= Task details =
Without including any images, repeat the data exactly.

(Dataset records Opens)

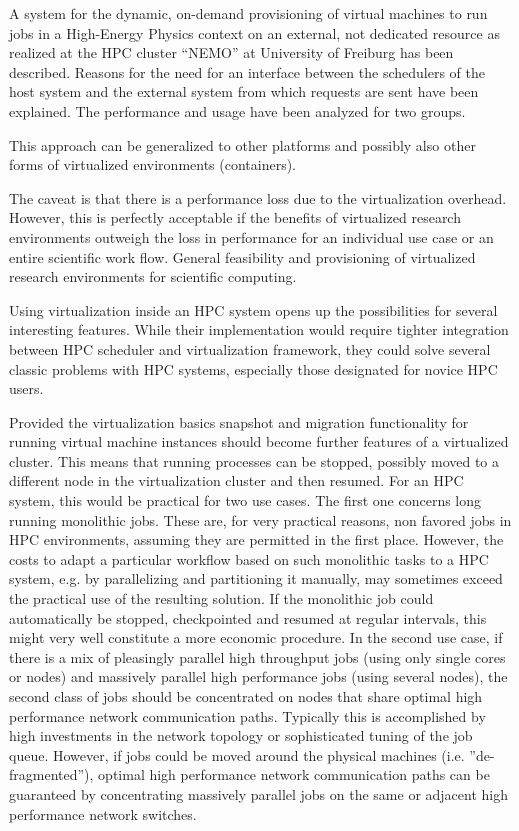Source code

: A system for the dynamic, on-demand provisioning of virtual machines to run jobs
in a High-Energy Physics context on an external, not dedicated resource as
realized at the HPC cluster ``NEMO'' at University of Freiburg has been
described.  Reasons for the need for an interface between the schedulers of the
host system and the external system from which requests are sent have been
explained.  The performance and usage have been analyzed for two groups. 

This approach can be generalized to other platforms and possibly also other
forms of virtualized environments (containers).

The caveat is that there is a performance loss due to the virtualization
overhead. However, this is perfectly acceptable if the benefits of virtualized
research environments outweigh the loss in performance for an individual use
case or an entire scientific work flow. General feasibility and provisioning of
virtualized research environments for scientific computing.

Using virtualization inside an HPC system opens up the possibilities for several
interesting features. While their implementation would require tighter
integration between HPC scheduler and virtualization framework, they could solve
several classic problems with HPC systems, especially those designated for
novice HPC users. 

Provided the virtualization basics snapshot and migration functionality for
running virtual machine instances should become further features of a
virtualized cluster. This means that running processes can be stopped, possibly
moved to a different node in the virtualization cluster and then resumed. For an
HPC system, this would be practical for two use cases. The first one concerns
long running monolithic jobs. These are, for very practical reasons, non favored
jobs in HPC environments, assuming they are permitted in the first place.
However, the costs to adapt a particular workflow based on such monolithic tasks
to a HPC system, e.g. by parallelizing and partitioning it manually, may
sometimes exceed the practical use of the resulting solution. If the monolithic
job could automatically be stopped, checkpointed and resumed at regular
intervals, this might very well constitute a more economic procedure. In the
second use case, if there is a mix of pleasingly parallel high throughput jobs
(using only single cores or nodes) and massively parallel high performance jobs
(using several nodes), the second class of jobs should be concentrated on nodes
that share optimal high performance network communication paths. Typically this
is accomplished by high investments in the network topology or sophisticated
tuning of the job queue. However, if jobs could be moved around the physical
machines (i.e. ”de-fragmented”), optimal high performance network communication
paths can be guaranteed by concentrating massively parallel jobs on the same or
adjacent high performance network switches.

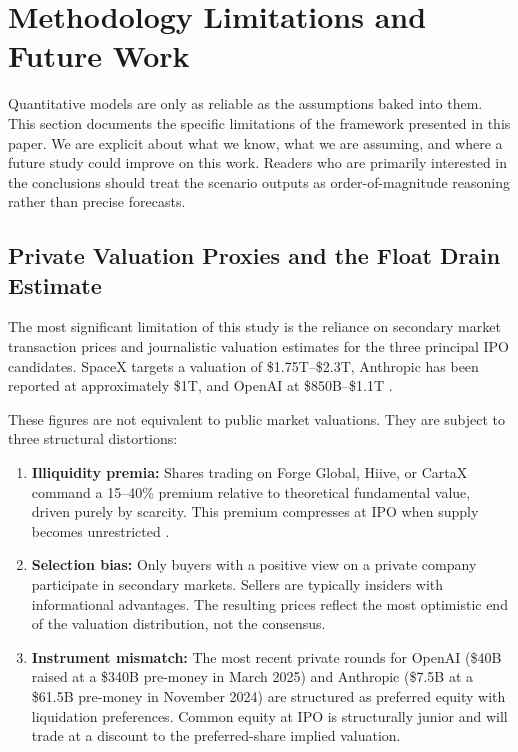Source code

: 
\section{Methodology Limitations and Future Work}
\label{sec:limitations}

Quantitative models are only as reliable as the assumptions baked into them. This section
documents the specific limitations of the framework presented in this paper. We are
explicit about what we know, what we are assuming, and where a future study could
improve on this work. Readers who are primarily interested in the conclusions should
treat the scenario outputs as order-of-magnitude reasoning rather than precise forecasts.

\subsection{Private Valuation Proxies and the Float Drain Estimate}

The most significant limitation of this study is the reliance on secondary market
transaction prices and journalistic valuation estimates for the three principal IPO
candidates. SpaceX targets a valuation of \$1.75T--\$2.3T, Anthropic has been
reported at approximately \$1T, and OpenAI at \$850B--\$1.1T
\citep{bloomberg_spacex_2026,wsj_anthropic_ipo,ft_openai_ipo}.

These figures are not equivalent to public market valuations. They are subject to
three structural distortions:

\begin{enumerate}
  \item \textbf{Illiquidity premia:} Shares trading on Forge Global, Hiive, or CartaX
        command a 15--40\% premium relative to theoretical fundamental value, driven
        purely by scarcity. This premium compresses at IPO when supply becomes
        unrestricted \citep{bessembinder2020}.
  \item \textbf{Selection bias:} Only buyers with a positive view on a private company
        participate in secondary markets. Sellers are typically insiders with informational
        advantages. The resulting prices reflect the most optimistic end of the valuation
        distribution, not the consensus.
  \item \textbf{Instrument mismatch:} The most recent private rounds for OpenAI
        (\$40B raised at a \$340B pre-money in March 2025) and Anthropic (\$7.5B at a
        \$61.5B pre-money in November 2024) are structured as preferred equity with
        liquidation preferences. Common equity at IPO is structurally junior and will
        trade at a discount to the preferred-share implied valuation.
\end{enumerate}


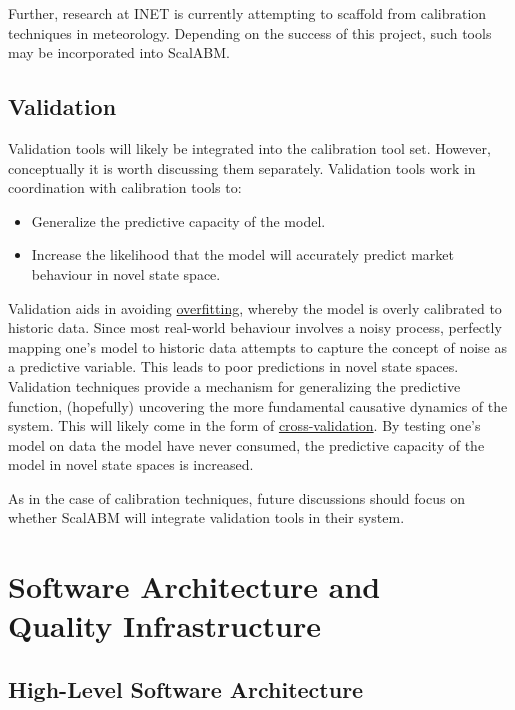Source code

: \documentclass[a4paper]{article}
\begin{document}
Further, research at INET is currently attempting to scaffold from calibration techniques in meteorology. Depending on the success of this project, such tools may be incorporated into ScalABM.

\subsection{Validation}
\label{Validation}

Validation tools will likely be integrated into the calibration tool set. However, conceptually it is worth discussing them separately. Validation tools work in coordination with calibration tools to: 

\begin{itemize}
    \item Generalize the predictive capacity of the model.
    \item Increase the likelihood that the model will accurately predict market behaviour in novel state space.
\end{itemize}

Validation aids in avoiding \href{http://en.wikipedia.org/wiki/Overfitting}{overfitting}, whereby the model is overly calibrated to historic data. Since most real-world behaviour involves a noisy process, perfectly mapping one's model to historic data attempts to capture the concept of noise as a predictive variable. This leads to poor predictions in novel state spaces. Validation techniques provide a mechanism for generalizing the predictive function, (hopefully) uncovering the more fundamental causative dynamics of the system. This will likely come in the form of \href{http://en.wikipedia.org/wiki/Cross-validation_(statistics)}{cross-validation}. By testing one's model on data the model have never consumed, the predictive capacity of the model in novel state spaces is increased.

As in the case of calibration techniques, future discussions should focus on whether ScalABM will integrate validation tools in their system.

\section{Software Architecture and \\ Quality Infrastructure}

\subsection{High-Level Software Architecture}
\end{document}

(Dataset records Closes)

= Result of this exercise =
Source code

: A system for the dynamic, on-demand provisioning of virtual machines to run jobs
in a High-Energy Physics context on an external, not dedicated resource as
realized at the HPC cluster ``NEMO'' at University of Freiburg has been
described.  Reasons for the need for an interface between the schedulers of the
host system and the external system from which requests are sent have been
explained.  The performance and usage have been analyzed for two groups. 

This approach can be generalized to other platforms and possibly also other
forms of virtualized environments (containers).

The caveat is that there is a performance loss due to the virtualization
overhead. However, this is perfectly acceptable if the benefits of virtualized
research environments outweigh the loss in performance for an individual use
case or an entire scientific work flow. General feasibility and provisioning of
virtualized research environments for scientific computing.

Using virtualization inside an HPC system opens up the possibilities for several
interesting features. While their implementation would require tighter
integration between HPC scheduler and virtualization framework, they could solve
several classic problems with HPC systems, especially those designated for
novice HPC users. 

Provided the virtualization basics snapshot and migration functionality for
running virtual machine instances should become further features of a
virtualized cluster. This means that running processes can be stopped, possibly
moved to a different node in the virtualization cluster and then resumed. For an
HPC system, this would be practical for two use cases. The first one concerns
long running monolithic jobs. These are, for very practical reasons, non favored
jobs in HPC environments, assuming they are permitted in the first place.
However, the costs to adapt a particular workflow based on such monolithic tasks
to a HPC system, e.g. by parallelizing and partitioning it manually, may
sometimes exceed the practical use of the resulting solution. If the monolithic
job could automatically be stopped, checkpointed and resumed at regular
intervals, this might very well constitute a more economic procedure. In the
second use case, if there is a mix of pleasingly parallel high throughput jobs
(using only single cores or nodes) and massively parallel high performance jobs
(using several nodes), the second class of jobs should be concentrated on nodes
that share optimal high performance network communication paths. Typically this
is accomplished by high investments in the network topology or sophisticated
tuning of the job queue. However, if jobs could be moved around the physical
machines (i.e. ”de-fragmented”), optimal high performance network communication
paths can be guaranteed by concentrating massively parallel jobs on the same or
adjacent high performance network switches.

Source code

: 
\section{Methodology Limitations and Future Work}
\label{sec:limitations}

Quantitative models are only as reliable as the assumptions baked into them. This section
documents the specific limitations of the framework presented in this paper. We are
explicit about what we know, what we are assuming, and where a future study could
improve on this work. Readers who are primarily interested in the conclusions should
treat the scenario outputs as order-of-magnitude reasoning rather than precise forecasts.

\subsection{Private Valuation Proxies and the Float Drain Estimate}

The most significant limitation of this study is the reliance on secondary market
transaction prices and journalistic valuation estimates for the three principal IPO
candidates. SpaceX targets a valuation of \$1.75T--\$2.3T, Anthropic has been
reported at approximately \$1T, and OpenAI at \$850B--\$1.1T
\citep{bloomberg_spacex_2026,wsj_anthropic_ipo,ft_openai_ipo}.

These figures are not equivalent to public market valuations. They are subject to
three structural distortions:

\begin{enumerate}
  \item \textbf{Illiquidity premia:} Shares trading on Forge Global, Hiive, or CartaX
        command a 15--40\% premium relative to theoretical fundamental value, driven
        purely by scarcity. This premium compresses at IPO when supply becomes
        unrestricted \citep{bessembinder2020}.
  \item \textbf{Selection bias:} Only buyers with a positive view on a private company
        participate in secondary markets. Sellers are typically insiders with informational
        advantages. The resulting prices reflect the most optimistic end of the valuation
        distribution, not the consensus.
  \item \textbf{Instrument mismatch:} The most recent private rounds for OpenAI
        (\$40B raised at a \$340B pre-money in March 2025) and Anthropic (\$7.5B at a
        \$61.5B pre-money in November 2024) are structured as preferred equity with
        liquidation preferences. Common equity at IPO is structurally junior and will
        trade at a discount to the preferred-share implied valuation.
\end{enumerate}


Source code

: \documentclass[a4paper]{article}
\begin{document}
Further, research at INET is currently attempting to scaffold from calibration techniques in meteorology. Depending on the success of this project, such tools may be incorporated into ScalABM.

\subsection{Validation}
\label{Validation}

Validation tools will likely be integrated into the calibration tool set. However, conceptually it is worth discussing them separately. Validation tools work in coordination with calibration tools to: 

\begin{itemize}
    \item Generalize the predictive capacity of the model.
    \item Increase the likelihood that the model will accurately predict market behaviour in novel state space.
\end{itemize}

Validation aids in avoiding \href{http://en.wikipedia.org/wiki/Overfitting}{overfitting}, whereby the model is overly calibrated to historic data. Since most real-world behaviour involves a noisy process, perfectly mapping one's model to historic data attempts to capture the concept of noise as a predictive variable. This leads to poor predictions in novel state spaces. Validation techniques provide a mechanism for generalizing the predictive function, (hopefully) uncovering the more fundamental causative dynamics of the system. This will likely come in the form of \href{http://en.wikipedia.org/wiki/Cross-validation_(statistics)}{cross-validation}. By testing one's model on data the model have never consumed, the predictive capacity of the model in novel state spaces is increased.

As in the case of calibration techniques, future discussions should focus on whether ScalABM will integrate validation tools in their system.

\section{Software Architecture and \\ Quality Infrastructure}

\subsection{High-Level Software Architecture}
\end{document}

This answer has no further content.